MATERIAL SUPPLIED:
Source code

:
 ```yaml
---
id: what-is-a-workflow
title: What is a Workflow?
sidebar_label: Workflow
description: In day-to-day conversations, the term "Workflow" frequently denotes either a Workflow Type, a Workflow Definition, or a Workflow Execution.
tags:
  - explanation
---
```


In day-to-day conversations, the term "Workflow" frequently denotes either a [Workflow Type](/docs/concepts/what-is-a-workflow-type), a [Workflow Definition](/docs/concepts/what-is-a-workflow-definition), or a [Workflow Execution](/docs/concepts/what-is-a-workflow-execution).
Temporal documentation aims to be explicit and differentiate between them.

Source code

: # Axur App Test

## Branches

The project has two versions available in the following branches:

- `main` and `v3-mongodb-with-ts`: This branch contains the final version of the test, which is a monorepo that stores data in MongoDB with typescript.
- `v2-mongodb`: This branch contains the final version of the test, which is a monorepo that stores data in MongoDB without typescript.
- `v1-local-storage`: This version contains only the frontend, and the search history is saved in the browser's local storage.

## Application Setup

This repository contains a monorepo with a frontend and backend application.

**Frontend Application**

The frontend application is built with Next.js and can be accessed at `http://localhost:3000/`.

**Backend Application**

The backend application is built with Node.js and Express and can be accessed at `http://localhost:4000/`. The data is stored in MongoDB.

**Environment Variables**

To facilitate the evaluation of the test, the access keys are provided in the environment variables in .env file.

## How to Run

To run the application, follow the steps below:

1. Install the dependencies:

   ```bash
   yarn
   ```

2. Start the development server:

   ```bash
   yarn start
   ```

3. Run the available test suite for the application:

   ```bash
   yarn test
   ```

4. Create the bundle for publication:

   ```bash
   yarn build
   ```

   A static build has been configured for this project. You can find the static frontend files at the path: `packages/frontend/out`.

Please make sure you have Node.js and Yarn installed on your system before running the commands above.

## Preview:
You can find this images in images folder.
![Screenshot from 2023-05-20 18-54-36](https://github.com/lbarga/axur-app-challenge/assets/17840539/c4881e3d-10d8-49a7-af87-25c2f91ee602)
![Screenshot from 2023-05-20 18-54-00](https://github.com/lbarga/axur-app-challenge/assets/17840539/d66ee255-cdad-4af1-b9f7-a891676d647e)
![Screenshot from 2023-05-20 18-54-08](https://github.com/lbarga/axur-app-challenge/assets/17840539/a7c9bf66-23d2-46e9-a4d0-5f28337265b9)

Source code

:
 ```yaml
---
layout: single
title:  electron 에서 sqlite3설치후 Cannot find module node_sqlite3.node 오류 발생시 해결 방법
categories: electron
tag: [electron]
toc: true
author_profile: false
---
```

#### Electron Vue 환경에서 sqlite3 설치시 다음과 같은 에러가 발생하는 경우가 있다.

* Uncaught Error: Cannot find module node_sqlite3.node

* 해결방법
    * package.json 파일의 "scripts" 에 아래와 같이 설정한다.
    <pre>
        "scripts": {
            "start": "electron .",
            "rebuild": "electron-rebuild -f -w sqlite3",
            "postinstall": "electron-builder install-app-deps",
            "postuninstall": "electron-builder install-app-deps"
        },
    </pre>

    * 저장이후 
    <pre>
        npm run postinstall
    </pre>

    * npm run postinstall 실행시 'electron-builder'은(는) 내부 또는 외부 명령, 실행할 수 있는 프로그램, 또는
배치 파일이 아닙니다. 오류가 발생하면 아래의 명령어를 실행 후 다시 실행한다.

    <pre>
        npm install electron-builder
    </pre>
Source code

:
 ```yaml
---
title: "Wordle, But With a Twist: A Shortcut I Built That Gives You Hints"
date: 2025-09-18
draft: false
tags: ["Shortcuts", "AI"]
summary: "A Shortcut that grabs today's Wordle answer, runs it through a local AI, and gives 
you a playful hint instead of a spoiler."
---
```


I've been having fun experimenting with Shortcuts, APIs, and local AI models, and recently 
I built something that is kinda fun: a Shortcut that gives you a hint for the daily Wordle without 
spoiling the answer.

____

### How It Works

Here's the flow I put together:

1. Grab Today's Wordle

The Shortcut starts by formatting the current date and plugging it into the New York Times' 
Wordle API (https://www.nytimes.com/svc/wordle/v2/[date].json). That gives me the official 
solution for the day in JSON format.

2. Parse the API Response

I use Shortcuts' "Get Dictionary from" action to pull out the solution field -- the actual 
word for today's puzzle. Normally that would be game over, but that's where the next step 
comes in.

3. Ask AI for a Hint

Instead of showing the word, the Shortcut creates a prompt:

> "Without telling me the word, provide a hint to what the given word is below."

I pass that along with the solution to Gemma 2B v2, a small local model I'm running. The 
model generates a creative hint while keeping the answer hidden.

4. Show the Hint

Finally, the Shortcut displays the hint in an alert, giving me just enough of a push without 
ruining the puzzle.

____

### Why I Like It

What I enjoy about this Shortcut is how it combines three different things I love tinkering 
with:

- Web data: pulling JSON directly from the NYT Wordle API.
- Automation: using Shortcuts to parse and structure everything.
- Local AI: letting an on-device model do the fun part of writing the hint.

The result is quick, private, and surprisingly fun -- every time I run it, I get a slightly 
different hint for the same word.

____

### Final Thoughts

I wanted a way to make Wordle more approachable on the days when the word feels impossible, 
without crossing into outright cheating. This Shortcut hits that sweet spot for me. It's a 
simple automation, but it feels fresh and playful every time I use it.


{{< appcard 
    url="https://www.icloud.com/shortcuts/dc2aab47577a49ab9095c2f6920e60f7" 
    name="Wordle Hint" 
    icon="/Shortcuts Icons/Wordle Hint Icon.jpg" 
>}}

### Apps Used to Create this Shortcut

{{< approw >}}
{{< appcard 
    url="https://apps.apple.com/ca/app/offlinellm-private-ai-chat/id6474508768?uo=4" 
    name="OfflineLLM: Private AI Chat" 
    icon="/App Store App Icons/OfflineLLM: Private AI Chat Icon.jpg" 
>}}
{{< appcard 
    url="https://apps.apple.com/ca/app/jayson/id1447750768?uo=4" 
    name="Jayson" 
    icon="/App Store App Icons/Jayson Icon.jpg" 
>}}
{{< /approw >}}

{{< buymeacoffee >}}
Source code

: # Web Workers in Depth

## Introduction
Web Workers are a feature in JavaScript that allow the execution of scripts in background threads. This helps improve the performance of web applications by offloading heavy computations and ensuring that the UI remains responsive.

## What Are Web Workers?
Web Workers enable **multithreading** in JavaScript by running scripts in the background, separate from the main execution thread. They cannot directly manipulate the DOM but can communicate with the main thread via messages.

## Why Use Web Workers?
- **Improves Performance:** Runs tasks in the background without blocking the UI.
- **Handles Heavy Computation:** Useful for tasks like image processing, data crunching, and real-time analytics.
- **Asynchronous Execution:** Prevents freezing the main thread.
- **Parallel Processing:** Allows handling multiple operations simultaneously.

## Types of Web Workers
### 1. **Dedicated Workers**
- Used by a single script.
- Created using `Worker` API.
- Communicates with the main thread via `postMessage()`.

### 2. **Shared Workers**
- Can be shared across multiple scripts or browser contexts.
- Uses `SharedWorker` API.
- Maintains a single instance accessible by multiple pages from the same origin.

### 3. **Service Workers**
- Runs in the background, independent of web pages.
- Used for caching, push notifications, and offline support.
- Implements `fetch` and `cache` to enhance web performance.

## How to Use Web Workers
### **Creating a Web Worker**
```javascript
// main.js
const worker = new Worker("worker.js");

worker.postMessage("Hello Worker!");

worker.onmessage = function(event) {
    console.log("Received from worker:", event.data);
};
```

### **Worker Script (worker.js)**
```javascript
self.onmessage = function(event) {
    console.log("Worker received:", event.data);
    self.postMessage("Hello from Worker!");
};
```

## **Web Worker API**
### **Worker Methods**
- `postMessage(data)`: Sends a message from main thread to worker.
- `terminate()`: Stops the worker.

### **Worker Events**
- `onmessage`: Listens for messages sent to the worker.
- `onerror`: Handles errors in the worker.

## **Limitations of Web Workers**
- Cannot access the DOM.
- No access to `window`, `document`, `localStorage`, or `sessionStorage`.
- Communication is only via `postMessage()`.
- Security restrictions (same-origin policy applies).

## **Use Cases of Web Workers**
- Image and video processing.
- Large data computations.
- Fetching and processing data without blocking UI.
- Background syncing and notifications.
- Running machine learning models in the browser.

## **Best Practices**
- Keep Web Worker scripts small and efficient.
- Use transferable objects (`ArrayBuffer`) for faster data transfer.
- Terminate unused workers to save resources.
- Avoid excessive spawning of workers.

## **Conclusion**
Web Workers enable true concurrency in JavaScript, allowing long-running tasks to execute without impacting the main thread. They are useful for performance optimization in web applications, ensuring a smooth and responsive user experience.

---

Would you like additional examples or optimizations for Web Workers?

EXERCISE DIRECTIONS: Copy each line above holding "Screenshot".

YOUR SOLUTION:
![Screenshot from 2023-05-20 18-54-36](https://github.com/lbarga/axur-app-challenge/assets/17840539/c4881e3d-10d8-49a7-af87-25c2f91ee602)
![Screenshot from 2023-05-20 18-54-00](https://github.com/lbarga/axur-app-challenge/assets/17840539/d66ee255-cdad-4af1-b9f7-a891676d647e)
![Screenshot from 2023-05-20 18-54-08](https://github.com/lbarga/axur-app-challenge/assets/17840539/a7c9bf66-23d2-46e9-a4d0-5f28337265b9)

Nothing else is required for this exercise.